═══ Source records

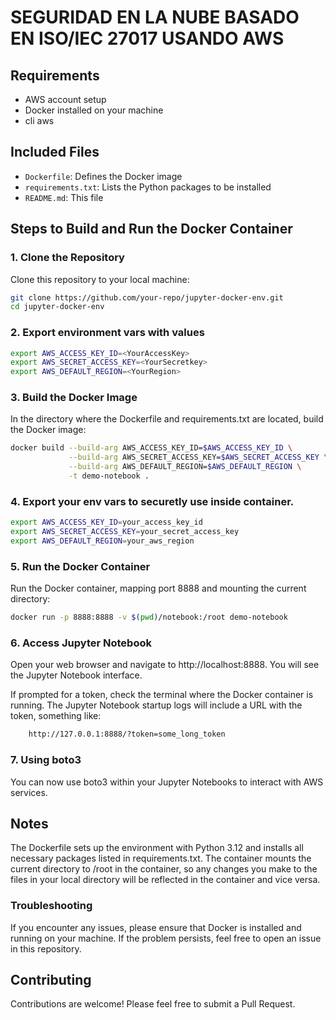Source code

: # SEGURIDAD EN LA NUBE BASADO EN ISO/IEC 27017 USANDO AWS

## Requirements
- AWS account setup
- Docker installed on your machine
- cli aws

## Included Files

- `Dockerfile`: Defines the Docker image
- `requirements.txt`: Lists the Python packages to be installed
- `README.md`: This file

## Steps to Build and Run the Docker Container

### 1. Clone the Repository

Clone this repository to your local machine:

```sh
git clone https://github.com/your-repo/jupyter-docker-env.git
cd jupyter-docker-env
```

### 2. Export environment vars with values

``` sh
export AWS_ACCESS_KEY_ID=<YourAccessKey>
export AWS_SECRET_ACCESS_KEY=<YourSecretkey>
export AWS_DEFAULT_REGION=<YourRegion>
``` 

### 3. Build the Docker Image
In the directory where the Dockerfile and requirements.txt are located, build the Docker image:

``` sh
docker build --build-arg AWS_ACCESS_KEY_ID=$AWS_ACCESS_KEY_ID \
             --build-arg AWS_SECRET_ACCESS_KEY=$AWS_SECRET_ACCESS_KEY \
             --build-arg AWS_DEFAULT_REGION=$AWS_DEFAULT_REGION \
             -t demo-notebook .
```

### 4. Export your env vars to securetly use inside container.

``` sh
export AWS_ACCESS_KEY_ID=your_access_key_id
export AWS_SECRET_ACCESS_KEY=your_secret_access_key
export AWS_DEFAULT_REGION=your_aws_region
```

### 5. Run the Docker Container
Run the Docker container, mapping port 8888 and mounting the current directory:

```sh 
docker run -p 8888:8888 -v $(pwd)/notebook:/root demo-notebook 

```

### 6. Access Jupyter Notebook
Open your web browser and navigate to http://localhost:8888. You will see the Jupyter Notebook interface.

If prompted for a token, check the terminal where the Docker container is running. The Jupyter Notebook startup logs will include a URL with the token, something like:

``` bash
    http://127.0.0.1:8888/?token=some_long_token
```

### 7. Using boto3
You can now use boto3 within your Jupyter Notebooks to interact with AWS services.

## Notes
The Dockerfile sets up the environment with Python 3.12 and installs all necessary packages listed in requirements.txt.
The container mounts the current directory to /root in the container, so any changes you make to the files in your local directory will be reflected in the container and vice versa.

### Troubleshooting
If you encounter any issues, please ensure that Docker is installed and running on your machine. If the problem persists, feel free to open an issue in this repository.

## Contributing
Contributions are welcome! Please feel free to submit a Pull Request.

══════

**Problem requirements**
Although the records include pictures, output only their text, exactly and completely.

**Task solution**
Source code

: # SEGURIDAD EN LA NUBE BASADO EN ISO/IEC 27017 USANDO AWS

## Requirements
- AWS account setup
- Docker installed on your machine
- cli aws

## Included Files

- `Dockerfile`: Defines the Docker image
- `requirements.txt`: Lists the Python packages to be installed
- `README.md`: This file

## Steps to Build and Run the Docker Container

### 1. Clone the Repository

Clone this repository to your local machine:

```sh
git clone https://github.com/your-repo/jupyter-docker-env.git
cd jupyter-docker-env
```

### 2. Export environment vars with values

``` sh
export AWS_ACCESS_KEY_ID=<YourAccessKey>
export AWS_SECRET_ACCESS_KEY=<YourSecretkey>
export AWS_DEFAULT_REGION=<YourRegion>
``` 

### 3. Build the Docker Image
In the directory where the Dockerfile and requirements.txt are located, build the Docker image:

``` sh
docker build --build-arg AWS_ACCESS_KEY_ID=$AWS_ACCESS_KEY_ID \
             --build-arg AWS_SECRET_ACCESS_KEY=$AWS_SECRET_ACCESS_KEY \
             --build-arg AWS_DEFAULT_REGION=$AWS_DEFAULT_REGION \
             -t demo-notebook .
```

### 4. Export your env vars to securetly use inside container.

``` sh
export AWS_ACCESS_KEY_ID=your_access_key_id
export AWS_SECRET_ACCESS_KEY=your_secret_access_key
export AWS_DEFAULT_REGION=your_aws_region
```

### 5. Run the Docker Container
Run the Docker container, mapping port 8888 and mounting the current directory:

```sh 
docker run -p 8888:8888 -v $(pwd)/notebook:/root demo-notebook 

```

### 6. Access Jupyter Notebook
Open your web browser and navigate to http://localhost:8888. You will see the Jupyter Notebook interface.

If prompted for a token, check the terminal where the Docker container is running. The Jupyter Notebook startup logs will include a URL with the token, something like:

``` bash
    http://127.0.0.1:8888/?token=some_long_token
```

### 7. Using boto3
You can now use boto3 within your Jupyter Notebooks to interact with AWS services.

## Notes
The Dockerfile sets up the environment with Python 3.12 and installs all necessary packages listed in requirements.txt.
The container mounts the current directory to /root in the container, so any changes you make to the files in your local directory will be reflected in the container and vice versa.

### Troubleshooting
If you encounter any issues, please ensure that Docker is installed and running on your machine. If the problem persists, feel free to open an issue in this repository.

## Contributing
Contributions are welcome! Please feel free to submit a Pull Request.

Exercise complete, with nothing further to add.